Extracted data entries
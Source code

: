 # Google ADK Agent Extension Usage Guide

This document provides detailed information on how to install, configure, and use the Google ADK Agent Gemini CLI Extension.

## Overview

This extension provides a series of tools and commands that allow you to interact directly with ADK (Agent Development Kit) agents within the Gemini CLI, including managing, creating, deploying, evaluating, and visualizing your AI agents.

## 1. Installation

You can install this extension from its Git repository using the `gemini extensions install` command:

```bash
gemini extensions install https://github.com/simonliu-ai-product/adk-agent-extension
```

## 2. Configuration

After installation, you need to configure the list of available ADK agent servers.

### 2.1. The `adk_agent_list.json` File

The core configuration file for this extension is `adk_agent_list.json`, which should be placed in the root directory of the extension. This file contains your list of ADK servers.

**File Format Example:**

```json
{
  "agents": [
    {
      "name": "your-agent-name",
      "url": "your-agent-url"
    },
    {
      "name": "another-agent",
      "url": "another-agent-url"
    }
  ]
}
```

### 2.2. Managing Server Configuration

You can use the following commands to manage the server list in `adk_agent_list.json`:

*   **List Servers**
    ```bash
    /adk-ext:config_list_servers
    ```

■ ASSIGNMENT ■
All the records above are to be reproduced exactly.

■ ANSWER BELOW ■
Source code

: # Google ADK Agent Extension Usage Guide

This document provides detailed information on how to install, configure, and use the Google ADK Agent Gemini CLI Extension.

## Overview

This extension provides a series of tools and commands that allow you to interact directly with ADK (Agent Development Kit) agents within the Gemini CLI, including managing, creating, deploying, evaluating, and visualizing your AI agents.

## 1. Installation

You can install this extension from its Git repository using the `gemini extensions install` command:

```bash
gemini extensions install https://github.com/simonliu-ai-product/adk-agent-extension
```

## 2. Configuration

After installation, you need to configure the list of available ADK agent servers.

### 2.1. The `adk_agent_list.json` File

The core configuration file for this extension is `adk_agent_list.json`, which should be placed in the root directory of the extension. This file contains your list of ADK servers.

**File Format Example:**

```json
{
  "agents": [
    {
      "name": "your-agent-name",
      "url": "your-agent-url"
    },
    {
      "name": "another-agent",
      "url": "another-agent-url"
    }
  ]
}
```

### 2.2. Managing Server Configuration

You can use the following commands to manage the server list in `adk_agent_list.json`:

*   **List Servers**
    ```bash
    /adk-ext:config_list_servers
    ```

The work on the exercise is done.